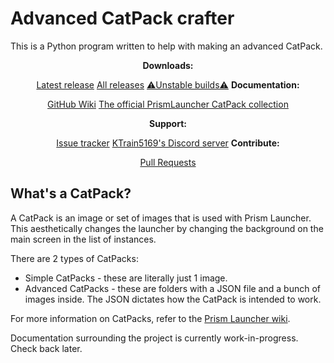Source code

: # Advanced CatPack crafter

This is a Python program written to help with making an advanced CatPack.

<div align="center">
    <b>Downloads:</b>
    <p>
        <a href="https://github.com/KTrain5169/CatPackMaker/releases/latest">Latest release</a>
        <a href="https://github.com/KTrain5169/CatPackMaker/releases/">All releases</a>
        <a href="https://github.com/KTrain5169/CatPackMaker/actions">⚠️Unstable builds⚠️</a>
    <b>Documentation:</b>
    <p>
        <a href="https://github.com/KTrain5169/CatPackMaker/wiki">GitHub Wiki</a>
        <a href="https://github.com/PrismLauncher/catpacks">The official PrismLauncher CatPack collection</a>
    </p>
    <b>Support:</b>
    <p>
        <a href="https://github.com/KTrain5169/CatPackMaker/issues">Issue tracker</a>
        <a href="">KTrain5169's Discord server</a>
    <b>Contribute:</b>
    <p>
        <a href="https://github.com/KTrain5169/CatPackMaker/pulls">Pull Requests</a>
    </p>
</div>

## What's a CatPack?

A CatPack is an image or set of images that is used with Prism Launcher. This aesthetically changes the launcher by changing the background on the main screen in the list of instances.

There are 2 types of CatPacks:

- Simple CatPacks - these are literally just 1 image.
- Advanced CatPacks - these are folders with a JSON file and a bunch of images inside. The JSON dictates how the CatPack is intended to work.

For more information on CatPacks, refer to the [Prism Launcher wiki](https://prismlauncher.org/wiki/getting-started/catpacks/).

Documentation surrounding the project is currently work-in-progress. Check back later.
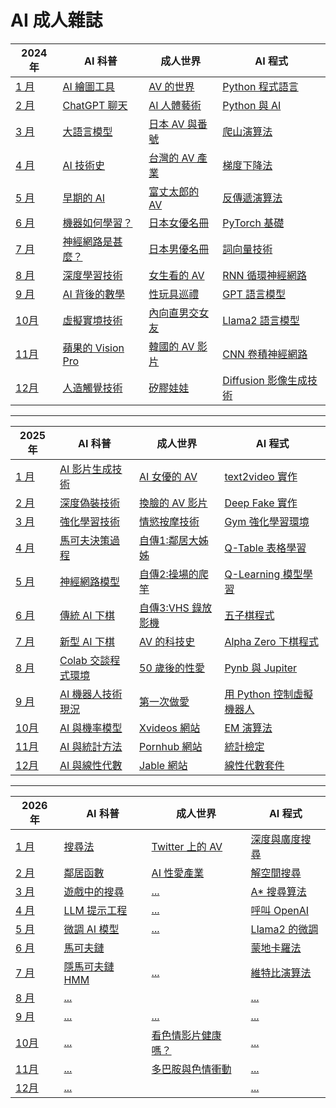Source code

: # AI 成人雜誌

2024 年 | AI 科普 | 成人世界 | AI 程式
-------------------|---------|----------|--------
[1 月](2024/01/)   | [AI 繪圖工具](2024/01/app/) | [AV 的世界](2024/01/sex/) | [Python 程式語言](2024/01/ai/)
[2 月](2024/02/)   | [ChatGPT 聊天](2024/02/app/) | [AI 人體藝術](2024/02/sex/) | [Python 與 AI](2024/02/ai/)
[3 月](2024/03/)   | [大語言模型](2024/03/app/) | [日本 AV 與番號](2024/03/sex/) | [爬山演算法](2024/03/ai/)
[4 月](2024/04/)   | [AI 技術史](2024/04/app/) | [台灣的 AV 產業](2024/04/sex/) | [梯度下降法](2024/04/ai/)
[5 月](2024/05/)   | [早期的 AI](2024/05/app/) | [富丈太郎的 AV](2024/05/sex/) | [反傳遞演算法](2024/05/ai/)
[6 月](2024/06/)   | [機器如何學習？](2024/06/app/) | [日本女優名冊](2024/06/sex/) | [PyTorch 基礎](2024/06/ai/)
[7 月](2024/07/)   | [神經網路是甚麼？](2024/07/app/) | [日本男優名冊](2024/07/sex/) | [詞向量技術](2024/07/ai/)
[8 月](2024/08/)   | [深度學習技術](2024/08/app/) | [女生看的 AV](2024/08/sex/) | [RNN 循環神經網路](2024/08/ai/)
[9 月](2024/09/)   | [AI 背後的數學](2024/09/app/) | [性玩具巡禮](2024/09/sex/) | [GPT 語言模型](2024/09/ai/)
[10月](2024/10/)   | [虛擬實境技術](2024/10/app/) | [內向直男交女友](2024/10/sex/) | [Llama2 語言模型](2024/10/ai/)
[11月](2024/11/)   | [蘋果的 Vision Pro](2024/11/app/) | [韓國的 AV 影片](2024/11/sex/) | [CNN 卷積神經網路](2024/11/ai/)
[12月](2024/12/)   | [人造觸覺技術](2024/12/app/) | [矽膠娃娃](2024/12/sex/) | [Diffusion 影像生成技術](2024/12/ai/)

----

2025 年 | AI 科普 | 成人世界 | AI 程式
-------------------|---------|----------|--------
[1 月](2024/01/)   | [AI 影片生成技術](2024/01/app/) | [AI 女優的 AV](2024/01/sex/) | [text2video 實作](2024/01/ai/)
[2 月](2024/02/)   | [深度偽裝技術](2024/02/app/) | [換臉的 AV 影片](2024/02/sex/) | [Deep Fake 實作](2024/02/ai/)
[3 月](2024/03/)   | [強化學習技術](2024/03/app/) | [情慾按摩技術](2024/03/sex/) | [Gym 強化學習環境](2024/03/ai/)
[4 月](2024/04/)   | [馬可夫決策過程](2024/04/app/) | [自傳1:鄰居大姊姊](2024/04/sex/) | [Q-Table 表格學習](2024/04/ai/)
[5 月](2024/05/)   | [神經網路模型](2024/05/app/) | [自傳2:操場的爬竿](2024/05/sex/) | [Q-Learning 模型學習](2024/05/ai/)
[6 月](2024/06/)   | [傳統 AI 下棋](2024/06/app/) | [自傳3:VHS 錄放影機](2024/06/sex/) | [五子棋程式](2024/06/ai/)
[7 月](2024/07/)   | [新型 AI 下棋](2024/07/app/) | [AV 的科技史](2024/07/sex/) | [Alpha Zero 下棋程式](2024/07/ai/)
[8 月](2024/08/)   | [Colab 交談程式環境](2024/08/app/) | [50 歲後的性愛](2024/08/sex/) | [Pynb 與 Jupiter](2024/08/ai/)
[9 月](2024/09/)   | [AI 機器人技術現況](2024/09/app/) | [第一次做愛](2024/09/sex/) | [用 Python 控制虛擬機器人](2024/09/ai/)
[10月](2024/10/)   | [AI 與機率模型](2024/10/app/) | [Xvideos 網站](2024/10/sex/) | [EM 演算法](2024/10/ai/)
[11月](2024/11/)   | [AI 與統計方法](2024/11/app/) | [Pornhub 網站](2024/11/sex/) | [統計檢定](2024/11/ai/)
[12月](2024/12/)   | [AI 與線性代數](2024/12/app/) | [Jable 網站](2024/12/sex/) | [線性代數套件](2024/12/ai/)

----

2026 年 | AI 科普 | 成人世界 | AI 程式
-------------------|---------|----------|--------
[1 月](2024/01/)   | [搜尋法](2024/01/app/) | [Twitter 上的 AV](2024/01/sex/) | [深度與廣度搜尋](2024/01/ai/)
[2 月](2024/02/)   | [鄰居函數](2024/02/app/) | [AI 性愛產業](2024/02/sex/) | [解空間搜尋](2024/02/ai/)
[3 月](2024/03/)   | [遊戲中的搜尋](2024/03/app/) | [...](2024/03/sex/) | [A* 搜尋算法](2024/03/ai/)
[4 月](2024/04/)   | [LLM 提示工程](2024/04/app/) | [...](2024/04/sex/) | [呼叫 OpenAI](2024/04/ai/)
[5 月](2024/05/)   | [微調 AI 模型](2024/05/app/) | [...](2024/05/sex/) | [Llama2 的微調](2024/05/ai/)
[6 月](2024/06/)   | [馬可夫鏈](2024/06/app/) | [](2024/06/sex/) | [蒙地卡羅法](2024/06/ai/)
[7 月](2024/07/)   | [隱馬可夫鏈 HMM](2024/07/app/) | [...](2024/07/sex/) | [維特比演算法](2024/07/ai/)
[8 月](2024/08/)   | [...](2024/08/app/) | [](2024/08/sex/) | [...](2024/08/ai/)
[9 月](2024/09/)   | [...](2024/09/app/) | [...](2024/09/sex/) | [...](2024/09/ai/)
[10月](2024/10/)   | [...](2024/10/app/) | [看色情影片健康嗎？](2024/10/sex/) | [...](2024/10/ai/)
[11月](2024/11/)   | [...](2024/11/app/) | [多巴胺與色情衝動](2024/11/sex/) | [...](2024/11/ai/)
[12月](2024/12/)   | [...](2024/12/app/) | [](2024/12/sex/) | [...](2024/12/ai/)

- - - -

DIRECTIONS FOR THIS TASK:
Please give only the number of lines in the listing that hold the word "CatPackMaker".

SOLVED PROBLEM:
6